MATERIAL FOR THE TASK.
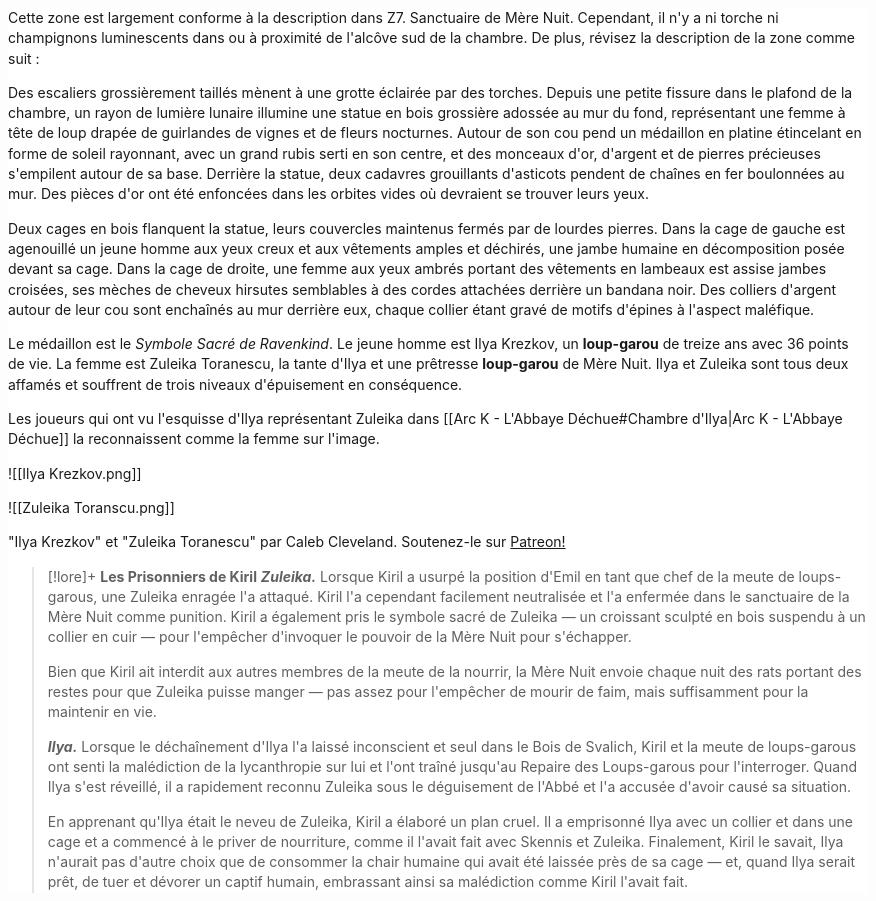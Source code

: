 Cette zone est largement conforme à la description dans <span class="citation">Z7. Sanctuaire de Mère Nuit</span>. Cependant, il n'y a ni torche ni champignons luminescents dans ou à proximité de l'alcôve sud de la chambre. De plus, révisez la description de la zone comme suit :

<div class="description">
<p>Des escaliers grossièrement taillés mènent à une grotte éclairée par des torches. Depuis une petite fissure dans le plafond de la chambre, un rayon de lumière lunaire illumine une statue en bois grossière adossée au mur du fond, représentant une femme à tête de loup drapée de guirlandes de vignes et de fleurs nocturnes. Autour de son cou pend un médaillon en platine étincelant en forme de soleil rayonnant, avec un grand rubis serti en son centre, et des monceaux d'or, d'argent et de pierres précieuses s'empilent autour de sa base. Derrière la statue, deux cadavres grouillants d'asticots pendent de chaînes en fer boulonnées au mur. Des pièces d'or ont été enfoncées dans les orbites vides où devraient se trouver leurs yeux.</p>
<p>Deux cages en bois flanquent la statue, leurs couvercles maintenus fermés par de lourdes pierres. Dans la cage de gauche est agenouillé un jeune homme aux yeux creux et aux vêtements amples et déchirés, une jambe humaine en décomposition posée devant sa cage. Dans la cage de droite, une femme aux yeux ambrés portant des vêtements en lambeaux est assise jambes croisées, ses mèches de cheveux hirsutes semblables à des cordes attachées derrière un bandana noir. Des colliers d'argent autour de leur cou sont enchaînés au mur derrière eux, chaque collier étant gravé de motifs d'épines à l'aspect maléfique.</p>
</div>

Le médaillon est le *Symbole Sacré de Ravenkind*. Le jeune homme est Ilya Krezkov, un **loup-garou** de treize ans avec 36 points de vie. La femme est Zuleika Toranescu, la tante d'Ilya et une prêtresse **loup-garou** de Mère Nuit. Ilya et Zuleika sont tous deux affamés et souffrent de trois niveaux d'épuisement en conséquence.

Les joueurs qui ont vu l'esquisse d'Ilya représentant Zuleika dans [[Arc K - L'Abbaye Déchue#Chambre d'Ilya|Arc K - L'Abbaye Déchue]] la reconnaissent comme la femme sur l'image.

![[Ilya Krezkov.png]]

![[Zuleika Toranscu.png]]

<span class="credit">"Ilya Krezkov" et "Zuleika Toranescu" par Caleb Cleveland. Soutenez-le sur <a href="https://patreon.com/calebisdrawing/">Patreon!</a></span>

> [!lore]+ **Les Prisonniers de Kiril**
> ***Zuleika.*** Lorsque Kiril a usurpé la position d'Emil en tant que chef de la meute de loups-garous, une Zuleika enragée l'a attaqué. Kiril l'a cependant facilement neutralisée et l'a enfermée dans le sanctuaire de la Mère Nuit comme punition. Kiril a également pris le symbole sacré de Zuleika — un croissant sculpté en bois suspendu à un collier en cuir — pour l'empêcher d'invoquer le pouvoir de la Mère Nuit pour s'échapper.
>
> Bien que Kiril ait interdit aux autres membres de la meute de la nourrir, la Mère Nuit envoie chaque nuit des rats portant des restes pour que Zuleika puisse manger — pas assez pour l'empêcher de mourir de faim, mais suffisamment pour la maintenir en vie.
>
> ***Ilya.*** Lorsque le déchaînement d'Ilya l'a laissé inconscient et seul dans le Bois de Svalich, Kiril et la meute de loups-garous ont senti la malédiction de la lycanthropie sur lui et l'ont traîné jusqu'au Repaire des Loups-garous pour l'interroger. Quand Ilya s'est réveillé, il a rapidement reconnu Zuleika sous le déguisement de l'Abbé et l'a accusée d'avoir causé sa situation.
>
> En apprenant qu'Ilya était le neveu de Zuleika, Kiril a élaboré un plan cruel. Il a emprisonné Ilya avec un collier et dans une cage et a commencé à le priver de nourriture, comme il l'avait fait avec Skennis et Zuleika. Finalement, Kiril le savait, Ilya n'aurait pas d'autre choix que de consommer la chair humaine qui avait été laissée près de sa cage — et, quand Ilya serait prêt, de tuer et dévorer un captif humain, embrassant ainsi sa malédiction comme Kiril l'avait fait.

ACTIVITY. Find the line that contains "causé sa situation.". Copy it and every line after it to the end of the records, exactly, and nothing more.

RESPONSE.
> ***Ilya.*** Lorsque le déchaînement d'Ilya l'a laissé inconscient et seul dans le Bois de Svalich, Kiril et la meute de loups-garous ont senti la malédiction de la lycanthropie sur lui et l'ont traîné jusqu'au Repaire des Loups-garous pour l'interroger. Quand Ilya s'est réveillé, il a rapidement reconnu Zuleika sous le déguisement de l'Abbé et l'a accusée d'avoir causé sa situation.
>
> En apprenant qu'Ilya était le neveu de Zuleika, Kiril a élaboré un plan cruel. Il a emprisonné Ilya avec un collier et dans une cage et a commencé à le priver de nourriture, comme il l'avait fait avec Skennis et Zuleika. Finalement, Kiril le savait, Ilya n'aurait pas d'autre choix que de consommer la chair humaine qui avait été laissée près de sa cage — et, quand Ilya serait prêt, de tuer et dévorer un captif humain, embrassant ainsi sa malédiction comme Kiril l'avait fait.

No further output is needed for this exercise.